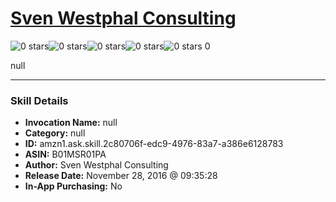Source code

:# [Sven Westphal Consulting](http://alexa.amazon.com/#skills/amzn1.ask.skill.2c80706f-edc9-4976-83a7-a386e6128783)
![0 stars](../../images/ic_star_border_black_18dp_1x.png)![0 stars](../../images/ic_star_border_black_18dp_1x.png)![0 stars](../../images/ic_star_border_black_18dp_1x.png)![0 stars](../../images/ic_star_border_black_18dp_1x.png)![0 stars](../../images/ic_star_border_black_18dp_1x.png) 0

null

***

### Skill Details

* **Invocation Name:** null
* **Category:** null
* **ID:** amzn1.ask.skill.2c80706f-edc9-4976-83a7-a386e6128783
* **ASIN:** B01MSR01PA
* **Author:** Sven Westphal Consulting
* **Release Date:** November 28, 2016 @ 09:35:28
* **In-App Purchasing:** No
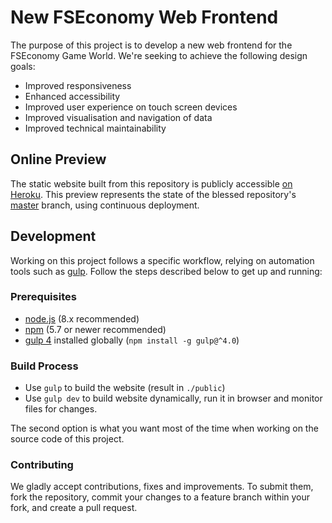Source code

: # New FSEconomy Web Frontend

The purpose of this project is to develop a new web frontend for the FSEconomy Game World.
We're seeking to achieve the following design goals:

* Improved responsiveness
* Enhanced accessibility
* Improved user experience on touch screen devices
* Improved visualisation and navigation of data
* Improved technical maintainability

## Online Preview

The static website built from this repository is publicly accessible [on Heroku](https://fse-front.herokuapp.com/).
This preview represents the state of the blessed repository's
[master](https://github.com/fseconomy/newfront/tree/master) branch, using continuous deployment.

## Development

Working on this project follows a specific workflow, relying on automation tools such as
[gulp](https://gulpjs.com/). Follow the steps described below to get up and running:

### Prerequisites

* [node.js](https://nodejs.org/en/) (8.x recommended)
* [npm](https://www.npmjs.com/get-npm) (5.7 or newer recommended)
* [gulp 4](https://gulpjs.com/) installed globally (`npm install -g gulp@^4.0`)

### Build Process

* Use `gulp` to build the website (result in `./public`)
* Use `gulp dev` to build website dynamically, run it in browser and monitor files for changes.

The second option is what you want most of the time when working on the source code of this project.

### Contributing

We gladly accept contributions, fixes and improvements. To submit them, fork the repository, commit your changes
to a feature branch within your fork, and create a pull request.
+-------+
WHAT TO DO.
In the listing above, find the line with "## Online Preview" and the line with "files for changes.", then print exactly those two lines and every line between them, and nothing more.

OUTPUT.
## Online Preview

The static website built from this repository is publicly accessible [on Heroku](https://fse-front.herokuapp.com/).
This preview represents the state of the blessed repository's
[master](https://github.com/fseconomy/newfront/tree/master) branch, using continuous deployment.

## Development

Working on this project follows a specific workflow, relying on automation tools such as
[gulp](https://gulpjs.com/). Follow the steps described below to get up and running:

### Prerequisites

* [node.js](https://nodejs.org/en/) (8.x recommended)
* [npm](https://www.npmjs.com/get-npm) (5.7 or newer recommended)
* [gulp 4](https://gulpjs.com/) installed globally (`npm install -g gulp@^4.0`)

### Build Process

* Use `gulp` to build the website (result in `./public`)
* Use `gulp dev` to build website dynamically, run it in browser and monitor files for changes.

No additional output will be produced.